Finding the right health plan that works for you is easy when you understand how each plan works. In this week’s blog post, we go over different types of health insurance plans to help you understand the coverage you currently have or the coverage you should look into. If you need a refresher on the health insurance terminology included in this article, check out Healthcare Tips: Health Insurance Terms You Should Know. The information included below is a general description of different health plans. It is important to note that the plans listed can vary widely between insurance carriers and the plan you purchase on your own. Before choosing any health plan, you should review the details of coverage thoroughly.

 

High Deductible Health Plan (HDHP): HDHP is a health insurance plan with lower premiums and higher deductibles. An HDHP can potentially save you money by lowering your premiums. These plans are especially useful for younger people or people who do not need a lot of medical care. However, an HDHP can be an expensive choice if you have an unplanned emergency with costly medical expenses.

 

Health Savings Account (HSA): Only available to individuals with an HDHP plan.

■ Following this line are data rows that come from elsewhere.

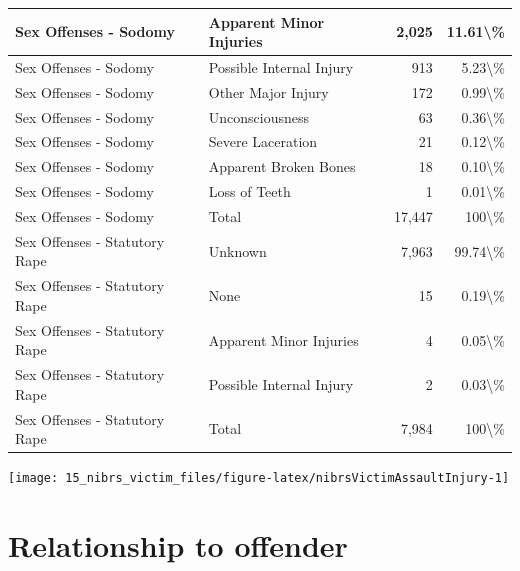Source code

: \documentclass[
]{krantz}
\let\origfigure\figure
\let\endorigfigure\endfigure
\renewenvironment{figure}[1][2] {
    \expandafter\origfigure\expandafter[H]
} {
    \endorigfigure
}
\begin{document}
\begin{longtable}[t]{l|l|r|r}
\hline
Sex Offenses - Sodomy & Apparent Minor Injuries & 2,025 & 11.61\textbackslash{}\%\\
\hline
Sex Offenses - Sodomy & Possible Internal Injury & 913 & 5.23\textbackslash{}\%\\
\hline
Sex Offenses - Sodomy & Other Major Injury & 172 & 0.99\textbackslash{}\%\\
\hline
Sex Offenses - Sodomy & Unconsciousness & 63 & 0.36\textbackslash{}\%\\
\hline
Sex Offenses - Sodomy & Severe Laceration & 21 & 0.12\textbackslash{}\%\\
\hline
Sex Offenses - Sodomy & Apparent Broken Bones & 18 & 0.10\textbackslash{}\%\\
\hline
Sex Offenses - Sodomy & Loss of Teeth & 1 & 0.01\textbackslash{}\%\\
\hline
Sex Offenses - Sodomy & Total & 17,447 & 100\textbackslash{}\%\\
\hline
Sex Offenses - Statutory Rape & Unknown & 7,963 & 99.74\textbackslash{}\%\\
\hline
Sex Offenses - Statutory Rape & None & 15 & 0.19\textbackslash{}\%\\
\hline
Sex Offenses - Statutory Rape & Apparent Minor Injuries & 4 & 0.05\textbackslash{}\%\\
\hline
Sex Offenses - Statutory Rape & Possible Internal Injury & 2 & 0.03\textbackslash{}\%\\
\hline
Sex Offenses - Statutory Rape & Total & 7,984 & 100\textbackslash{}\%\\
\hline
\end{longtable}

\begin{figure}

{\centering \texttt{[image: 15\_nibrs\_victim\_files/figure-latex/nibrsVictimAssaultInjury-1]} 

}

\caption{Victim injury for assault offenses, by injury severity, 1991-2022. Major injury is all injury types other than 'none' and 'apparent minor injuries' which are 'other major injury,' 'severe laceration,' possible internal injury,' apparent broken bones,' 'unconsciousness,' and 'loss of teeth.'}\label{fig:nibrsVictimAssaultInjury}
\end{figure}

\section{Relationship to
offender}\label{relationship-to-offender}
\end{document}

An HSA is an account you can use to save money to pay for medical expenses, tax-free, as long as you have a High Deductible Health Plan (HDHP). Unused HSA funds remain in your account until you need them and can be accessed for non-medical purposes without penalty after you reach the age of 65 (subject to income tax). However, if you need to withdraw from your HSA early for non-medical purposes, you may be subject to a tax penalty.

 

Flexible Spending Account (FSA): Only available to employees who work for companies that offer an FSA plan. You do not have to have health insurance to be eligible for an FSA. Employees with a Health Savings Account (HSA) should not enroll in an FSA.

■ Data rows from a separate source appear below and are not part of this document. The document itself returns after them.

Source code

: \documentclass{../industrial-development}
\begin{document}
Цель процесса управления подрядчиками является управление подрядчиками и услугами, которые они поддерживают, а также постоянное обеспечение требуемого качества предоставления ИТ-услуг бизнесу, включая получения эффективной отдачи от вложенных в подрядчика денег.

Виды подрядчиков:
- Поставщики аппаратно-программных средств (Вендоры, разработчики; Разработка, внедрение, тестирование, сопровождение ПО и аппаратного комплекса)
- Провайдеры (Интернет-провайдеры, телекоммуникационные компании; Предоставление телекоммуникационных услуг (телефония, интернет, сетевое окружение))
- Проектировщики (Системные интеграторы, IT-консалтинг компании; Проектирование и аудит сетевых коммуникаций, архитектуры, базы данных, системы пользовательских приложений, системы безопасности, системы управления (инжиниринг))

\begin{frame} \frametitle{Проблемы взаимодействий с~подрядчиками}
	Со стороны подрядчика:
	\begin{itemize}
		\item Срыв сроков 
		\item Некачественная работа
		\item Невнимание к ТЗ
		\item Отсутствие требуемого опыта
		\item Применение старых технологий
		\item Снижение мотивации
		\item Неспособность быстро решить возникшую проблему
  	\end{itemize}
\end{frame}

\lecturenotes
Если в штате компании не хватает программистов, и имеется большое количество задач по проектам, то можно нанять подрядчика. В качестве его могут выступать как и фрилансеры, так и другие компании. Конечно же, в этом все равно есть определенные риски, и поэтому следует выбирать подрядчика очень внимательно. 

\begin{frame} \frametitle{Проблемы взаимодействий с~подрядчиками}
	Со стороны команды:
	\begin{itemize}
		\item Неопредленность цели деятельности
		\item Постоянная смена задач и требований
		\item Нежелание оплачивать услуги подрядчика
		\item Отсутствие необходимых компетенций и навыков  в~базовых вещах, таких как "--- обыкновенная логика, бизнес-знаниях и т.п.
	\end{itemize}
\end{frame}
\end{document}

If you have a health plan through your job, you can put tax-free money into a Flexible Spending Account (FSA) to pay for copayments, deductibles, some drugs, and certain out-of-pocket health care costs like dental and vision care. Generally, you must use the money in an FSA within the plan year, or you lose it. It is important to plan carefully and not put more money in your FSA than you think you will spend within a year. You can use your FSA for your medical expenses, expenses from your spouse, or any dependents you claim on your taxes.

 

Health Maintenance Organization (HMO) Plan: An HMO plan generally only covers care received from the plans contracted providers, known as in-network providers. HMO plans require you to stay within their network for care unless it is a medical emergency. You will also be required to assign a PCP (primary care provider) to coordinate your care. If you need to see a specialist, a PCP must refer you. If you need a lower premium and do not anticipate many doctor visits, an HMO plan is an affordable choice.

 

Preferred Provider Organization (PPO): A PPO plan can be a better choice compared to an HMO plan if you need flexibility in the healthcare providers and specialists you see. You can usually visit specialists without a referral from a PCP, including out-of-network specialists, for an additional cost. PPO plans typically have higher monthly premiums and out-of-pocket costs than HMO plans but allow you to manage your care without a PCP. You pay less if you use providers in the plan's network.

 

Exclusive Provider Organization (EPO): An EPO plan only covers services from doctors, specialists, or hospitals in the plan's network (except in an emergency). Networks are generally larger in an EPO plan than in an HMO plan. Typically, you do not need a PCP referral to see a specialist, but the specialist has to be in-network to be covered.

 

Point of Service (POS): A POS plan is a hybrid between a PPO and HMO plan because it allows you the flexibility to choose between in-network and out-of-network providers. However, you still pay more for out-of-network providers than in-network. Like an HMO plan, a POS plan requires you to choose an in-network PCP. If you need to see specialists or get any other care, your PCP will have to coordinate it.